*Material supplied:*
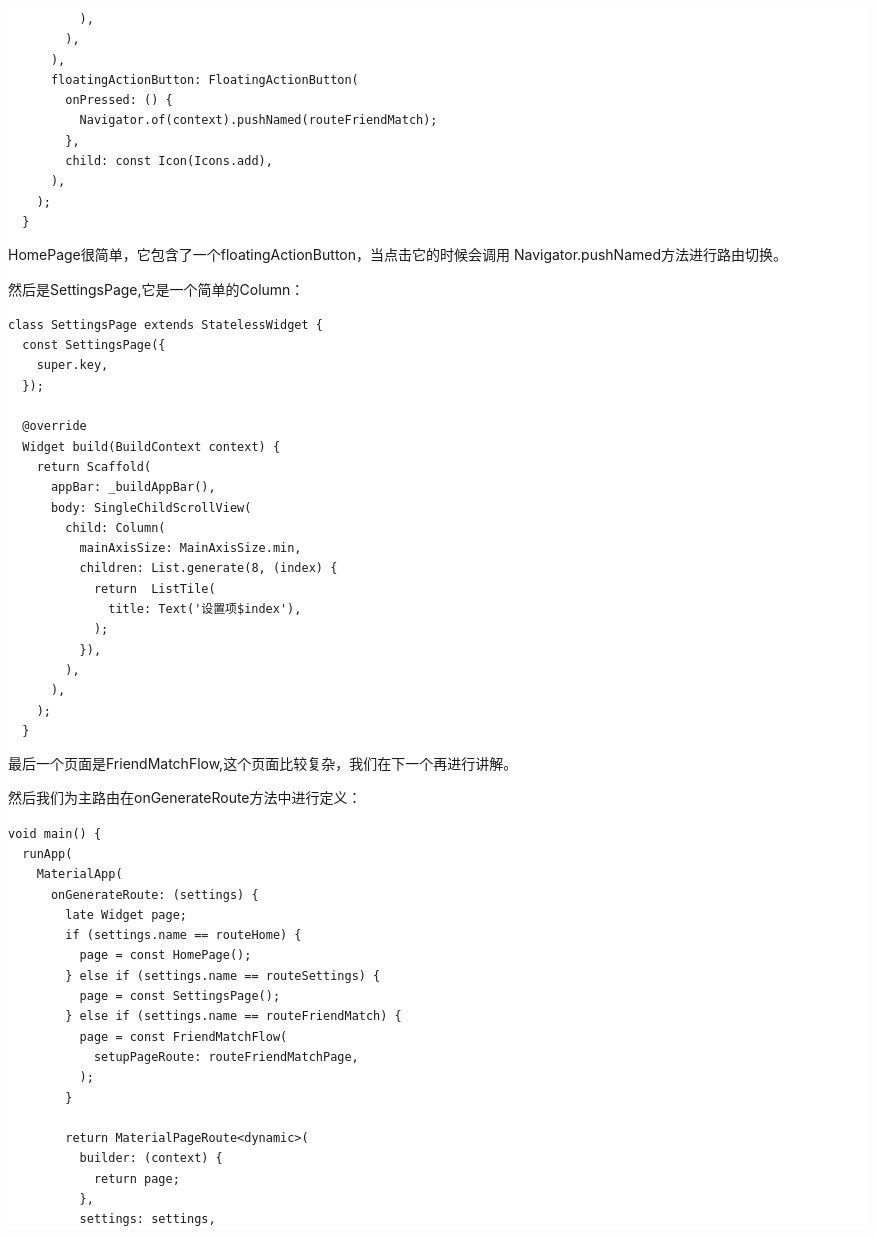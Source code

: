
 ```
          ),
        ),
      ),
      floatingActionButton: FloatingActionButton(
        onPressed: () {
          Navigator.of(context).pushNamed(routeFriendMatch);
        },
        child: const Icon(Icons.add),
      ),
    );
  }
```

HomePage很简单，它包含了一个floatingActionButton，当点击它的时候会调用 Navigator.pushNamed方法进行路由切换。

然后是SettingsPage,它是一个简单的Column：

```
class SettingsPage extends StatelessWidget {
  const SettingsPage({
    super.key,
  });

  @override
  Widget build(BuildContext context) {
    return Scaffold(
      appBar: _buildAppBar(),
      body: SingleChildScrollView(
        child: Column(
          mainAxisSize: MainAxisSize.min,
          children: List.generate(8, (index) {
            return  ListTile(
              title: Text('设置项$index'),
            );
          }),
        ),
      ),
    );
  }
```

最后一个页面是FriendMatchFlow,这个页面比较复杂，我们在下一个再进行讲解。

然后我们为主路由在onGenerateRoute方法中进行定义：

```
void main() {
  runApp(
    MaterialApp(
      onGenerateRoute: (settings) {
        late Widget page;
        if (settings.name == routeHome) {
          page = const HomePage();
        } else if (settings.name == routeSettings) {
          page = const SettingsPage();
        } else if (settings.name == routeFriendMatch) {
          page = const FriendMatchFlow(
            setupPageRoute: routeFriendMatchPage,
          );
        }

        return MaterialPageRoute<dynamic>(
          builder: (context) {
            return page;
          },
          settings: settings,
```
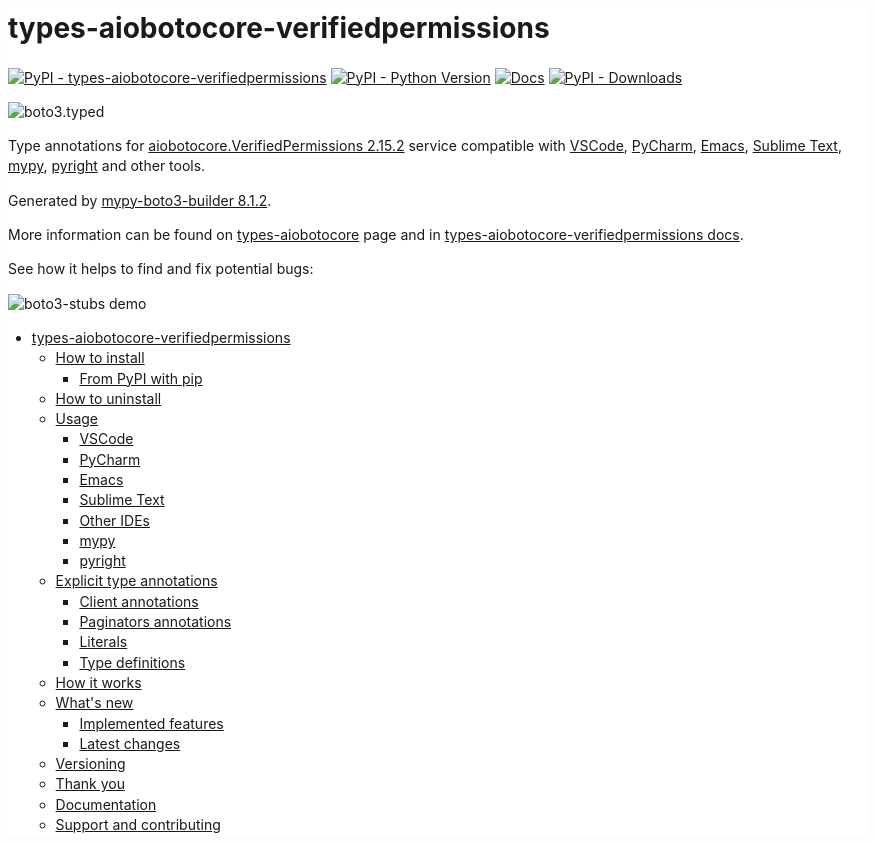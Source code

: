 <a id="types-aiobotocore-verifiedpermissions"></a>

# types-aiobotocore-verifiedpermissions

[![PyPI - types-aiobotocore-verifiedpermissions](https://img.shields.io/pypi/v/types-aiobotocore-verifiedpermissions.svg?color=blue)](https://pypi.org/project/types-aiobotocore-verifiedpermissions)
[![PyPI - Python Version](https://img.shields.io/pypi/pyversions/types-aiobotocore-verifiedpermissions.svg?color=blue)](https://pypi.org/project/types-aiobotocore-verifiedpermissions)
[![Docs](https://img.shields.io/readthedocs/types-aiobotocore.svg?color=blue)](https://youtype.github.io/types_aiobotocore_docs/types_aiobotocore_verifiedpermissions/)
[![PyPI - Downloads](https://static.pepy.tech/badge/types-aiobotocore-verifiedpermissions)](https://pepy.tech/project/types-aiobotocore-verifiedpermissions)

![boto3.typed](https://github.com/youtype/mypy_boto3_builder/raw/main/logo.png)

Type annotations for
[aiobotocore.VerifiedPermissions 2.15.2](https://boto3.amazonaws.com/v1/documentation/api/latest/reference/services/verifiedpermissions.html#VerifiedPermissions)
service compatible with [VSCode](https://code.visualstudio.com/),
[PyCharm](https://www.jetbrains.com/pycharm/),
[Emacs](https://www.gnu.org/software/emacs/),
[Sublime Text](https://www.sublimetext.com/),
[mypy](https://github.com/python/mypy),
[pyright](https://github.com/microsoft/pyright) and other tools.

Generated by
[mypy-boto3-builder 8.1.2](https://github.com/youtype/mypy_boto3_builder).

More information can be found on
[types-aiobotocore](https://pypi.org/project/types-aiobotocore/) page and in
[types-aiobotocore-verifiedpermissions docs](https://youtype.github.io/types_aiobotocore_docs/types_aiobotocore_verifiedpermissions/).

See how it helps to find and fix potential bugs:

![boto3-stubs demo](https://github.com/youtype/mypy_boto3_builder/raw/main/demo.gif)

- [types-aiobotocore-verifiedpermissions](#types-aiobotocore-verifiedpermissions)
  - [How to install](#how-to-install)
    - [From PyPI with pip](#from-pypi-with-pip)
  - [How to uninstall](#how-to-uninstall)
  - [Usage](#usage)
    - [VSCode](#vscode)
    - [PyCharm](#pycharm)
    - [Emacs](#emacs)
    - [Sublime Text](#sublime-text)
    - [Other IDEs](#other-ides)
    - [mypy](#mypy)
    - [pyright](#pyright)
  - [Explicit type annotations](#explicit-type-annotations)
    - [Client annotations](#client-annotations)
    - [Paginators annotations](#paginators-annotations)
    - [Literals](#literals)
    - [Type definitions](#type-definitions)
  - [How it works](#how-it-works)
  - [What's new](#what's-new)
    - [Implemented features](#implemented-features)
    - [Latest changes](#latest-changes)
  - [Versioning](#versioning)
  - [Thank you](#thank-you)
  - [Documentation](#documentation)
  - [Support and contributing](#support-and-contributing)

*Instructions to follow:* A word-for-word restatement of all the lines above is needed, with the pictures omitted.

*Your response:*
Source code

:
 ```
          ),
        ),
      ),
      floatingActionButton: FloatingActionButton(
        onPressed: () {
          Navigator.of(context).pushNamed(routeFriendMatch);
        },
        child: const Icon(Icons.add),
      ),
    );
  }
```

HomePage很简单，它包含了一个floatingActionButton，当点击它的时候会调用 Navigator.pushNamed方法进行路由切换。

然后是SettingsPage,它是一个简单的Column：

```
class SettingsPage extends StatelessWidget {
  const SettingsPage({
    super.key,
  });

  @override
  Widget build(BuildContext context) {
    return Scaffold(
      appBar: _buildAppBar(),
      body: SingleChildScrollView(
        child: Column(
          mainAxisSize: MainAxisSize.min,
          children: List.generate(8, (index) {
            return  ListTile(
              title: Text('设置项$index'),
            );
          }),
        ),
      ),
    );
  }
```

最后一个页面是FriendMatchFlow,这个页面比较复杂，我们在下一个再进行讲解。

然后我们为主路由在onGenerateRoute方法中进行定义：

```
void main() {
  runApp(
    MaterialApp(
      onGenerateRoute: (settings) {
        late Widget page;
        if (settings.name == routeHome) {
          page = const HomePage();
        } else if (settings.name == routeSettings) {
          page = const SettingsPage();
        } else if (settings.name == routeFriendMatch) {
          page = const FriendMatchFlow(
            setupPageRoute: routeFriendMatchPage,
          );
        }

        return MaterialPageRoute<dynamic>(
          builder: (context) {
            return page;
          },
          settings: settings,
```
Source code

: <a id="types-aiobotocore-verifiedpermissions"></a>

# types-aiobotocore-verifiedpermissions

[![PyPI - types-aiobotocore-verifiedpermissions](https://img.shields.io/pypi/v/types-aiobotocore-verifiedpermissions.svg?color=blue)](https://pypi.org/project/types-aiobotocore-verifiedpermissions)
[![PyPI - Python Version](https://img.shields.io/pypi/pyversions/types-aiobotocore-verifiedpermissions.svg?color=blue)](https://pypi.org/project/types-aiobotocore-verifiedpermissions)
[![Docs](https://img.shields.io/readthedocs/types-aiobotocore.svg?color=blue)](https://youtype.github.io/types_aiobotocore_docs/types_aiobotocore_verifiedpermissions/)
[![PyPI - Downloads](https://static.pepy.tech/badge/types-aiobotocore-verifiedpermissions)](https://pepy.tech/project/types-aiobotocore-verifiedpermissions)

![boto3.typed](https://github.com/youtype/mypy_boto3_builder/raw/main/logo.png)

Type annotations for
[aiobotocore.VerifiedPermissions 2.15.2](https://boto3.amazonaws.com/v1/documentation/api/latest/reference/services/verifiedpermissions.html#VerifiedPermissions)
service compatible with [VSCode](https://code.visualstudio.com/),
[PyCharm](https://www.jetbrains.com/pycharm/),
[Emacs](https://www.gnu.org/software/emacs/),
[Sublime Text](https://www.sublimetext.com/),
[mypy](https://github.com/python/mypy),
[pyright](https://github.com/microsoft/pyright) and other tools.

Generated by
[mypy-boto3-builder 8.1.2](https://github.com/youtype/mypy_boto3_builder).

More information can be found on
[types-aiobotocore](https://pypi.org/project/types-aiobotocore/) page and in
[types-aiobotocore-verifiedpermissions docs](https://youtype.github.io/types_aiobotocore_docs/types_aiobotocore_verifiedpermissions/).

See how it helps to find and fix potential bugs:

![boto3-stubs demo](https://github.com/youtype/mypy_boto3_builder/raw/main/demo.gif)

- [types-aiobotocore-verifiedpermissions](#types-aiobotocore-verifiedpermissions)
  - [How to install](#how-to-install)
    - [From PyPI with pip](#from-pypi-with-pip)
  - [How to uninstall](#how-to-uninstall)
  - [Usage](#usage)
    - [VSCode](#vscode)
    - [PyCharm](#pycharm)
    - [Emacs](#emacs)
    - [Sublime Text](#sublime-text)
    - [Other IDEs](#other-ides)
    - [mypy](#mypy)
    - [pyright](#pyright)
  - [Explicit type annotations](#explicit-type-annotations)
    - [Client annotations](#client-annotations)
    - [Paginators annotations](#paginators-annotations)
    - [Literals](#literals)
    - [Type definitions](#type-definitions)
  - [How it works](#how-it-works)
  - [What's new](#what's-new)
    - [Implemented features](#implemented-features)
    - [Latest changes](#latest-changes)
  - [Versioning](#versioning)
  - [Thank you](#thank-you)
  - [Documentation](#documentation)
  - [Support and contributing](#support-and-contributing)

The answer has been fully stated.